I'm in the same boat really, I want to built a game that allows for free-roaming an enormous map.

I'm planning on building a gulp task that breaks down one huge Tiled map into chunks that can be loaded dynamically as the world is traversed.

When it comes to game entities, though, you don't want to be cycling through everything in the map - it's just not feasible to have every entity loaded and updated. So you have to decide how you want to break it down.

  • Visiting an area could make these entities spawn, and if, for example, you destroy them, they could just respawn the same as before once you return to that chunk
  • You could store some kind of state for each entity (with some global ID) to record a player's progress, making sure entities don't respawn once destroyed
  • Or a mix of the two - some entities you might want to always respawn, some entities you might never want to respawn

It would be nice if there was a plugin that does some of the upfront work for this without being game-specific (maybe that chunkmap plugin does), but I think solutions need to be tailored for each game for the most part.
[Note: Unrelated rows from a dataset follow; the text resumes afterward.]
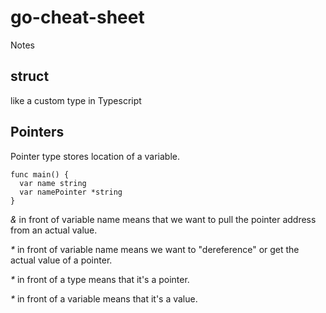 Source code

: # go-cheat-sheet
Notes


## struct

like a custom type in Typescript

## Pointers

Pointer type stores location of a variable.

```
func main() {
  var name string
  var namePointer *string
}
```

_&_ in front of variable name means that we want to pull the pointer address from an actual value. 

_*_ in front of variable name means we want to "dereference" or get the actual value of a pointer.

_*_ in front of a type means that it's a pointer.

_*_ in front of a variable means that it's a value.

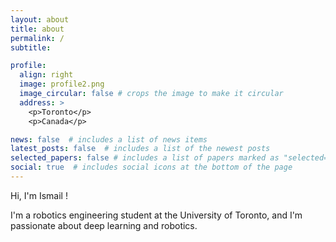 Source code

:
```yaml
---
layout: about
title: about
permalink: /
subtitle: 

profile:
  align: right
  image: profile2.png
  image_circular: false # crops the image to make it circular
  address: >
    <p>Toronto</p>
    <p>Canada</p>

news: false  # includes a list of news items
latest_posts: false  # includes a list of the newest posts
selected_papers: false # includes a list of papers marked as "selected={true}"
social: true  # includes social icons at the bottom of the page
---
```


Hi, I'm Ismail !

I'm a robotics engineering student at the University of Toronto, and I'm passionate about deep learning and robotics. 
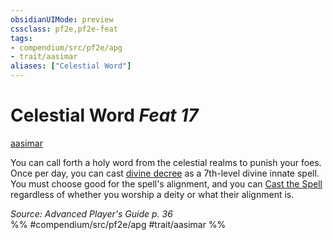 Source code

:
 ```yaml
---
obsidianUIMode: preview
cssclass: pf2e,pf2e-feat
tags:
- compendium/src/pf2e/apg
- trait/aasimar
aliases: ["Celestial Word"]
---
```

# Celestial Word  *Feat 17*  
[aasimar](rules/traits/aasimar-apg.md)  


You can call forth a holy word from the celestial realms to punish your foes. Once per day, you can cast [divine decree](compendium/spells/divine-decree.md) as a 7th-level divine innate spell. You must choose good for the spell's alignment, and you can [Cast the Spell](rules/actions/cast-a-spell.md) regardless of whether you worship a deity or what their alignment is.

*Source: Advanced Player's Guide p. 36*  
%% #compendium/src/pf2e/apg #trait/aasimar %% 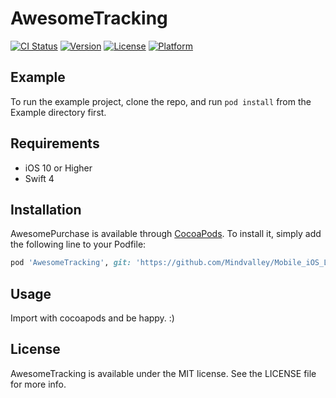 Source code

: # AwesomeTracking

[![CI Status](https://img.shields.io/travis/evandro@itsdayoff.com/AwesomeTracking.svg?style=flat)](https://travis-ci.org/evandro@itsdayoff.com/AwesomeTracking)
[![Version](https://img.shields.io/cocoapods/v/AwesomeTracking.svg?style=flat)](https://cocoapods.org/pods/AwesomeTracking)
[![License](https://img.shields.io/cocoapods/l/AwesomeTracking.svg?style=flat)](https://cocoapods.org/pods/AwesomeTracking)
[![Platform](https://img.shields.io/cocoapods/p/AwesomeTracking.svg?style=flat)](https://cocoapods.org/pods/AwesomeTracking)

## Example

To run the example project, clone the repo, and run `pod install` from the Example directory first.

## Requirements

- iOS 10 or Higher
- Swift 4

## Installation

AwesomePurchase is available through [CocoaPods](http://cocoapods.org). To install
it, simply add the following line to your Podfile:

```ruby
pod 'AwesomeTracking', git: 'https://github.com/Mindvalley/Mobile_iOS_Library_AwesomeTracking', tag: '0.1.4'
```
## Usage

Import with cocoapods and be happy. :)

## License

AwesomeTracking is available under the MIT license. See the LICENSE file for more info.

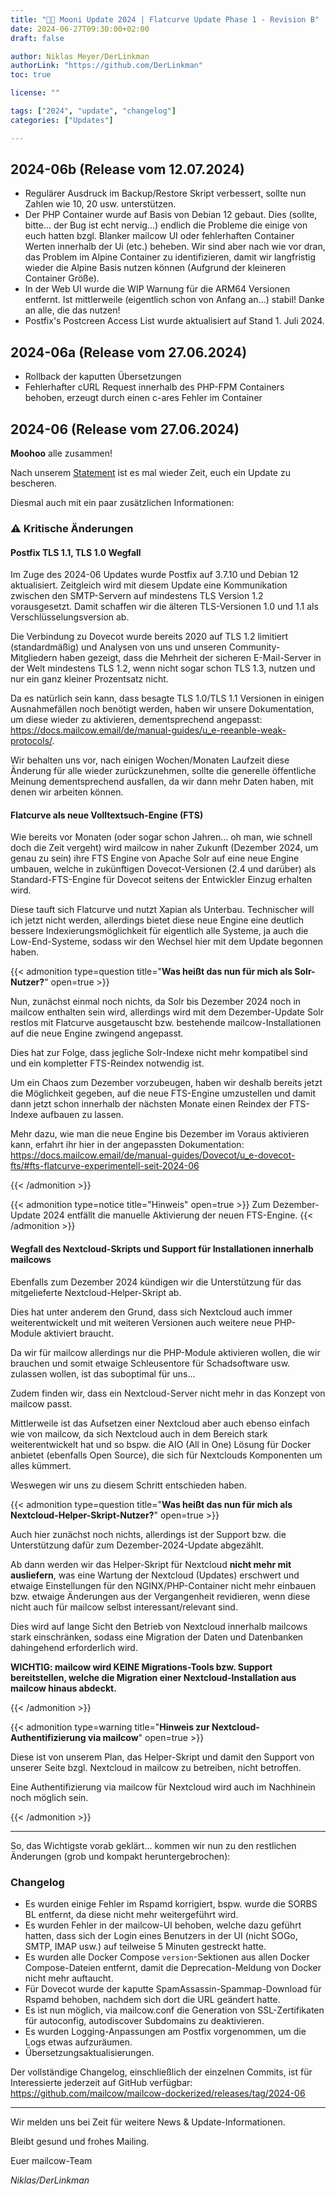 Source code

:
 ```yaml
---
title: "🌙🐄 Mooni Update 2024 | Flatcurve Update Phase 1 - Revision B"
date: 2024-06-27T09:30:00+02:00
draft: false

author: Niklas Meyer/DerLinkman
authorLink: "https://github.com/DerLinkman"
toc: true

license: ""

tags: ["2024", "update", "changelog"]
categories: ["Updates"]

---
```


## 2024-06b (Release vom 12.07.2024)
+ Regulärer Ausdruck im Backup/Restore Skript verbessert, sollte nun Zahlen wie 10, 20 usw. unterstützen.
+ Der PHP Container wurde auf Basis von Debian 12 gebaut. Dies (sollte, bitte... der Bug ist echt nervig...) endlich die Probleme die einige von euch hatten bzgl. Blanker mailcow UI oder fehlerhaften Container Werten innerhalb der Ui (etc.) beheben. Wir sind aber nach wie vor dran, das Problem im Alpine Container zu identifizieren, damit wir langfristig wieder die Alpine Basis nutzen können (Aufgrund der kleineren Container Größe).
+ In der Web UI wurde die WIP Warnung für die ARM64 Versionen entfernt. Ist mittlerweile (eigentlich schon von Anfang an...) stabil! Danke an alle, die das nutzen!
+ Postfix's Postcreen Access List wurde aktualisiert auf Stand 1. Juli 2024.

## 2024-06a (Release vom 27.06.2024)

+ Rollback der kaputten Übersetzungen
+ Fehlerhafter cURL Request innerhalb des PHP-FPM Containers behoben, erzeugt durch einen c-ares Fehler im Container

## 2024-06 (Release vom 27.06.2024)

**Moohoo** alle zusammen!

Nach unserem [Statement](https://mailcow.email/de/posts/2024/development-change/) ist es mal wieder Zeit, euch ein Update zu bescheren.

Diesmal auch mit ein paar zusätzlichen Informationen:

### ⚠️ Kritische Änderungen

#### Postfix TLS 1.1, TLS 1.0 Wegfall
Im Zuge des 2024-06 Updates wurde Postfix auf 3.7.10 und Debian 12 aktualisiert. Zeitgleich wird mit diesem Update eine Kommunikation zwischen den SMTP-Servern auf mindestens TLS Version 1.2 vorausgesetzt.
Damit schaffen wir die älteren TLS-Versionen 1.0 und 1.1 als Verschlüsselungsversion ab.
<!--more-->

Die Verbindung zu Dovecot wurde bereits 2020 auf TLS 1.2 limitiert (standardmäßig) und Analysen von uns und unseren Community-Mitgliedern haben gezeigt, dass die Mehrheit der sicheren E-Mail-Server in der Welt mindestens TLS 1.2, wenn nicht sogar schon TLS 1.3, nutzen und nur ein ganz kleiner Prozentsatz nicht.

Da es natürlich sein kann, dass besagte TLS 1.0/TLS 1.1 Versionen in einigen Ausnahmefällen noch benötigt werden, haben wir unsere Dokumentation, um diese wieder zu aktivieren, dementsprechend angepasst: https://docs.mailcow.email/de/manual-guides/u_e-reeanble-weak-protocols/.

Wir behalten uns vor, nach einigen Wochen/Monaten Laufzeit diese Änderung für alle wieder zurückzunehmen, sollte die generelle öffentliche Meinung dementsprechend ausfallen, da wir dann mehr Daten haben, mit denen wir arbeiten können.

#### Flatcurve als neue Volltextsuch-Engine (FTS)
Wie bereits vor Monaten (oder sogar schon Jahren... oh man, wie schnell doch die Zeit vergeht) wird mailcow in naher Zukunft (Dezember 2024, um genau zu sein) ihre FTS Engine von Apache Solr auf eine neue Engine umbauen, welche in zukünftigen Dovecot-Versionen (2.4 und darüber) als Standard-FTS-Engine für Dovecot seitens der Entwickler Einzug erhalten wird.

Diese tauft sich Flatcurve und nutzt Xapian als Unterbau. Technischer will ich jetzt nicht werden, allerdings bietet diese neue Engine eine deutlich bessere Indexierungsmöglichkeit für eigentlich alle Systeme, ja auch die Low-End-Systeme, sodass wir den Wechsel hier mit dem Update begonnen haben.

{{< admonition type=question title="**Was heißt das nun für mich als Solr-Nutzer?**" open=true >}}

Nun, zunächst einmal noch nichts, da Solr bis Dezember 2024 noch in mailcow enthalten sein wird, allerdings wird mit dem Dezember-Update Solr restlos mit Flatcurve ausgetauscht bzw. bestehende mailcow-Installationen auf die neue Engine zwingend angepasst.

Dies hat zur Folge, dass jegliche Solr-Indexe nicht mehr kompatibel sind und ein kompletter FTS-Reindex notwendig ist.

Um ein Chaos zum Dezember vorzubeugen, haben wir deshalb bereits jetzt die Möglichkeit gegeben, auf die neue FTS-Engine umzustellen und damit dann jetzt schon innerhalb der nächsten Monate einen Reindex der FTS-Indexe aufbauen zu lassen.

Mehr dazu, wie man die neue Engine bis Dezember im Voraus aktivieren kann, erfahrt ihr hier in der angepassten Dokumentation: https://docs.mailcow.email/de/manual-guides/Dovecot/u_e-dovecot-fts/#fts-flatcurve-experimentell-seit-2024-06

{{< /admonition >}}

{{< admonition type=notice title="Hinweis" open=true >}}
Zum Dezember-Update 2024 entfällt die manuelle Aktivierung der neuen FTS-Engine.
{{< /admonition >}}

#### Wegfall des Nextcloud-Skripts und Support für Installationen innerhalb mailcows

Ebenfalls zum Dezember 2024 kündigen wir die Unterstützung für das mitgelieferte Nextcloud-Helper-Skript ab.

Dies hat unter anderem den Grund, dass sich Nextcloud auch immer weiterentwickelt und mit weiteren Versionen auch weitere neue PHP-Module aktiviert braucht. 

Da wir für mailcow allerdings nur die PHP-Module aktivieren wollen, die wir brauchen und somit etwaige Schleusentore für Schadsoftware usw. zulassen wollen, ist das suboptimal für uns...

Zudem finden wir, dass ein Nextcloud-Server nicht mehr in das Konzept von mailcow passt.

Mittlerweile ist das Aufsetzen einer Nextcloud aber auch ebenso einfach wie von mailcow, da sich Nextcloud auch in dem Bereich stark weiterentwickelt hat und so bspw. die AIO (All in One) Lösung für Docker anbietet (ebenfalls Open Source), die sich für Nextclouds Komponenten um alles kümmert.

Weswegen wir uns zu diesem Schritt entschieden haben.

{{< admonition type=question title="**Was heißt das nun für mich als Nextcloud-Helper-Skript-Nutzer?**" open=true >}}

Auch hier zunächst noch nichts, allerdings ist der Support bzw. die Unterstützung dafür zum Dezember-2024-Update abgezählt.

Ab dann werden wir das Helper-Skript für Nextcloud **nicht mehr mit ausliefern**, was eine Wartung der Nextcloud (Updates) erschwert und etwaige Einstellungen für den NGINX/PHP-Container nicht mehr einbauen bzw. etwaige Änderungen aus der Vergangenheit revidieren, wenn diese nicht auch für mailcow selbst interessant/relevant sind.

Dies wird auf lange Sicht den Betrieb von Nextcloud innerhalb mailcows stark einschränken, sodass eine Migration der Daten und Datenbanken dahingehend erforderlich wird.

**WICHTIG: mailcow wird KEINE Migrations-Tools bzw. Support bereitstellen, welche die Migration einer Nextcloud-Installation aus mailcow hinaus abdeckt.**

{{< /admonition >}}

{{< admonition type=warning title="**Hinweis zur Nextcloud-Authentifizierung via mailcow**" open=true >}}

Diese ist von unserem Plan, das Helper-Skript und damit den Support von unserer Seite bzgl. Nextcloud in mailcow zu betreiben, nicht betroffen.

Eine Authentifizierung via mailcow für Nextcloud wird auch im Nachhinein noch möglich sein.

{{< /admonition >}}


---

So, das Wichtigste vorab geklärt... kommen wir nun zu den restlichen Änderungen (grob und kompakt heruntergebrochen):

### Changelog

* Es wurden einige Fehler im Rspamd korrigiert, bspw. wurde die SORBS BL entfernt, da diese nicht mehr weitergeführt wird.
* Es wurden Fehler in der mailcow-UI behoben, welche dazu geführt hatten, dass sich der Login eines Benutzers in der UI (nicht SOGo, SMTP, IMAP usw.) auf teilweise 5 Minuten gestreckt hatte.
* Es wurden alle Docker Compose `version`-Sektionen aus allen Docker Compose-Dateien entfernt, damit die Deprecation-Meldung von Docker nicht mehr auftaucht.
* Für Dovecot wurde der kaputte SpamAssassin-Spammap-Download für Rspamd behoben, nachdem sich dort die URL geändert hatte.
* Es ist nun möglich, via mailcow.conf die Generation von SSL-Zertifikaten für autoconfig, autodiscover Subdomains zu deaktivieren.
* Es wurden Logging-Anpassungen am Postfix vorgenommen, um die Logs etwas aufzuräumen.
* Übersetzungsaktualisierungen.

Der vollständige Changelog, einschließlich der einzelnen Commits, ist für Interessierte jederzeit auf GitHub verfügbar:
https://github.com/mailcow/mailcow-dockerized/releases/tag/2024-06

---

Wir melden uns bei Zeit für weitere News & Update-Informationen.

Bleibt gesund und frohes Mailing.

Euer mailcow-Team

*Niklas/DerLinkman* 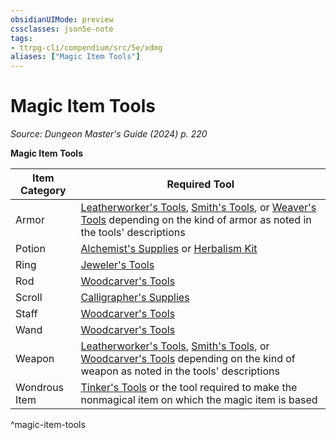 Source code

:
 ```yaml
---
obsidianUIMode: preview
cssclasses: json5e-note
tags:
- ttrpg-cli/compendium/src/5e/xdmg
aliases: ["Magic Item Tools"]
---
```

# Magic Item Tools
*Source: Dungeon Master's Guide (2024) p. 220* 

**Magic Item Tools**

| Item Category | Required Tool |
|---------------|---------------|
| Armor | [Leatherworker's Tools](3-Compendium/items/leatherworkers-tools-xphb.md), [Smith's Tools](3-Compendium/items/smiths-tools-xphb.md), or [Weaver's Tools](3-Compendium/items/weavers-tools-xphb.md) depending on the kind of armor as noted in the tools' descriptions |
| Potion | [Alchemist's Supplies](3-Compendium/items/alchemists-supplies-xphb.md) or [Herbalism Kit](3-Compendium/items/herbalism-kit-xphb.md) |
| Ring | [Jeweler's Tools](3-Compendium/items/jewelers-tools-xphb.md) |
| Rod | [Woodcarver's Tools](3-Compendium/items/woodcarvers-tools-xphb.md) |
| Scroll | [Calligrapher's Supplies](3-Compendium/items/calligraphers-supplies-xphb.md) |
| Staff | [Woodcarver's Tools](3-Compendium/items/woodcarvers-tools-xphb.md) |
| Wand | [Woodcarver's Tools](3-Compendium/items/woodcarvers-tools-xphb.md) |
| Weapon | [Leatherworker's Tools](3-Compendium/items/leatherworkers-tools-xphb.md), [Smith's Tools](3-Compendium/items/smiths-tools-xphb.md), or [Woodcarver's Tools](3-Compendium/items/woodcarvers-tools-xphb.md) depending on the kind of weapon as noted in the tools' descriptions |
| Wondrous Item | [Tinker's Tools](3-Compendium/items/tinkers-tools-xphb.md) or the tool required to make the nonmagical item on which the magic item is based |
^magic-item-tools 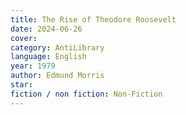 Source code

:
 ```yaml
---
title: The Rise of Theodore Roosevelt
date: 2024-06-26
cover: 
category: AntiLibrary
language: English
year: 1979
author: Edmund Morris
star: 
fiction / non fiction: Non-Fiction
---
```

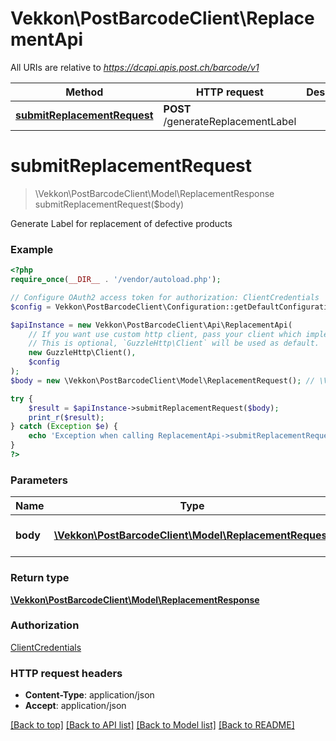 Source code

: # Vekkon\PostBarcodeClient\ReplacementApi

All URIs are relative to *https://dcapi.apis.post.ch/barcode/v1*

Method | HTTP request | Description
------------- | ------------- | -------------
[**submitReplacementRequest**](ReplacementApi.md#submitreplacementrequest) | **POST** /generateReplacementLabel | 

# **submitReplacementRequest**
> \Vekkon\PostBarcodeClient\Model\ReplacementResponse submitReplacementRequest($body)



Generate Label for replacement of defective products

### Example
```php
<?php
require_once(__DIR__ . '/vendor/autoload.php');

// Configure OAuth2 access token for authorization: ClientCredentials
$config = Vekkon\PostBarcodeClient\Configuration::getDefaultConfiguration()->setAccessToken('YOUR_ACCESS_TOKEN');

$apiInstance = new Vekkon\PostBarcodeClient\Api\ReplacementApi(
    // If you want use custom http client, pass your client which implements `GuzzleHttp\ClientInterface`.
    // This is optional, `GuzzleHttp\Client` will be used as default.
    new GuzzleHttp\Client(),
    $config
);
$body = new \Vekkon\PostBarcodeClient\Model\ReplacementRequest(); // \Vekkon\PostBarcodeClient\Model\ReplacementRequest | Replacement Request data

try {
    $result = $apiInstance->submitReplacementRequest($body);
    print_r($result);
} catch (Exception $e) {
    echo 'Exception when calling ReplacementApi->submitReplacementRequest: ', $e->getMessage(), PHP_EOL;
}
?>
```

### Parameters

Name | Type | Description  | Notes
------------- | ------------- | ------------- | -------------
 **body** | [**\Vekkon\PostBarcodeClient\Model\ReplacementRequest**](../Model/ReplacementRequest.md)| Replacement Request data | [optional]

### Return type

[**\Vekkon\PostBarcodeClient\Model\ReplacementResponse**](../Model/ReplacementResponse.md)

### Authorization

[ClientCredentials](../../README.md#ClientCredentials)

### HTTP request headers

 - **Content-Type**: application/json
 - **Accept**: application/json

[[Back to top]](#) [[Back to API list]](../../README.md#documentation-for-api-endpoints) [[Back to Model list]](../../README.md#documentation-for-models) [[Back to README]](../../README.md)

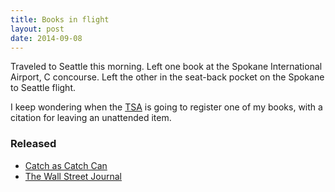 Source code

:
 ```yaml
---
title: Books in flight
layout: post
date: 2014-09-08
---
```


Traveled to Seattle this morning. Left one book at the Spokane
International Airport, C concourse. Left the other in the seat-back
pocket on the Spokane to Seattle flight.

I keep wondering when the [TSA][3] is going to register one of my books,
with a citation for leaving an unattended item.

### Released

- [Catch as Catch Can][1]
- [The Wall Street Journal][2]

[1]: http://www.bookcrossing.com/journal/12859585
[2]: http://www.bookcrossing.com/journal/12859587 
[3]: http://www.tsa.gov/
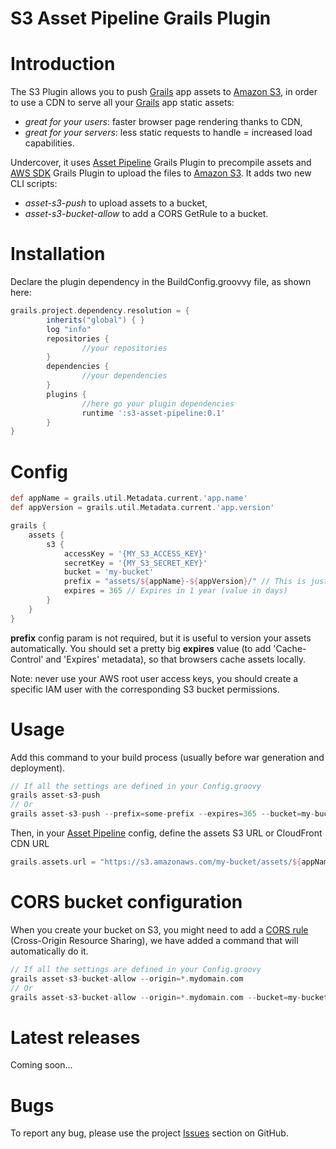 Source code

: 
S3 Asset Pipeline Grails Plugin
===============================

# Introduction

The S3 Plugin allows you to push [Grails](http://grails.org) app assets to [Amazon S3](aws.amazon.com/s3/), in order to use a CDN to serve all your [Grails](http://grails.org) app static assets:

- *great for your users*: faster browser page rendering thanks to CDN,
- *great for your servers*: less static requests to handle = increased load capabilities.

Undercover, it uses [Asset Pipeline](http://grails.org/plugin/asset-pipeline) Grails Plugin to precompile assets and [AWS SDK](http://grails.org/plugin/aws-sdk) Grails Plugin to upload the files to [Amazon S3](aws.amazon.com/s3/).
It adds two new CLI scripts:

- *asset-s3-push* to upload assets to a bucket,
- *asset-s3-bucket-allow* to add a CORS GetRule to a bucket.

# Installation

Declare the plugin dependency in the BuildConfig.groovvy file, as shown here:

```groovy
grails.project.dependency.resolution = {
		inherits("global") { }
		log "info"
		repositories {
                //your repositories
        }
        dependencies {
                //your dependencies
        }
		plugins {
				//here go your plugin dependencies
				runtime ':s3-asset-pipeline:0.1'
		}
}
```


# Config

```groovy
def appName = grails.util.Metadata.current.'app.name'
def appVersion = grails.util.Metadata.current.'app.version'

grails {
    assets {
        s3 {
            accessKey = '{MY_S3_ACCESS_KEY}'
            secretKey = '{MY_S3_SECRET_KEY}'
            bucket = 'my-bucket'
            prefix = "assets/${appName}-${appVersion}/" // This is just a prefix example
            expires = 365 // Expires in 1 year (value in days)
        }
    }
}
```

**prefix** config param is not required, but it is useful to version your assets automatically.
You should set a pretty big **expires** value (to add 'Cache-Control' and 'Expires' metadata), so that browsers cache assets locally.

Note: never use your AWS root user access keys, you should create a specific IAM user with the corresponding S3 bucket permissions.


# Usage

Add this command to your build process (usually before war generation and deployment).

```groovy
// If all the settings are defined in your Config.groovy
grails asset-s3-push
// Or
grails asset-s3-push --prefix=some-prefix --expires=365 --bucket=my-bucket --region=eu-west-1 --access-key=$MY_S3_ACCESS_KEY --secret-key=$MY_S3_SECRET_KEY
```

Then, in your [Asset Pipeline](http://grails.org/plugin/asset-pipeline) config, define the assets S3 URL or CloudFront CDN URL

```groovy
grails.assets.url = "https://s3.amazonaws.com/my-bucket/assets/${appName}-${appVersion}"
```

# CORS bucket configuration

When you create your bucket on S3, you might need to add a [CORS rule](http://docs.aws.amazon.com/AmazonS3/latest/dev/cors.html) (Cross-Origin Resource Sharing), we have added a command that will automatically do it.

```groovy
// If all the settings are defined in your Config.groovy
grails asset-s3-bucket-allow --origin=*.mydomain.com
// Or
grails asset-s3-bucket-allow --origin=*.mydomain.com --bucket=my-bucket --region=eu-west-1 --access-key=$MY_S3_ACCESS_KEY --secret-key=$MY_S3_SECRET_KEY
```

# Latest releases

Coming soon...

# Bugs

To report any bug, please use the project [Issues](http://github.com/agorapulse/grails-s3-asset-pipeline/issues) section on GitHub. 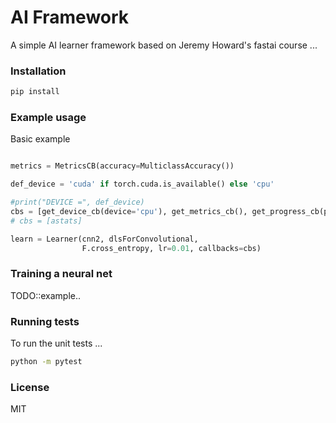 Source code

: 
# AI Framework

A simple AI learner framework based on Jeremy Howard's fastai course ...

### Installation

```bash
pip install 
```

### Example usage

Basic example

```python

metrics = MetricsCB(accuracy=MulticlassAccuracy())

def_device = 'cuda' if torch.cuda.is_available() else 'cpu'

#print("DEVICE =", def_device)
cbs = [get_device_cb(device='cpu'), get_metrics_cb(), get_progress_cb(plot=True)]
# cbs = [astats]

learn = Learner(cnn2, dlsForConvolutional,
                F.cross_entropy, lr=0.01, callbacks=cbs)
```

### Training a neural net

TODO::example..

### Running tests

To run the unit tests ...

```bash
python -m pytest
```

### License

MIT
I ended up doing somewhat what you described.

 

I made a solution for myself so I thought i would post the logic of it for anyone viewing this in the future.

The route i ended up taking was to just have a array of the map as 32x32 tiles and store all the positions of the to-be created sprites in it. The way I did it was set up a Grid array, that was a 2000x2000 multidimensional array where each "box" was a 32x32 pixel tile. If there was a sprite say on pixel 44k, 22k, I just divide by 32 to get a grid location, so grid[1375][688] is equal to say, a tree. So how I used this was I would check for my player sprite position and set it at a starting point.  Then in my update function, I would constantly be checking to see if the player was over 2k pixels away from the starting position defined when the player sprite was spawned. If the player was 2k away from that point, a new position is set and a region 3k by 3k pixels around the player are rendered, using the grid to get the position of the soon to be created sprites, then spawning them in at that moment. I didnt set up a system to kill the sprites from the old location, which might be an issue if a player walks back and forth between chunks a bunch because then it would be spawning sprites in the same location numerous times, but thats for another day. Basically I just create sprites in an 3k by 3k pixel area around my player using a location for the sprites that was already determined and set into the grid array (Like a map file, but its just an array).

Kinda hard to explain, but if anyone would like me to go more in depth, message me or something and I will prob get back to you :) Thanks for the help everyone on this thread.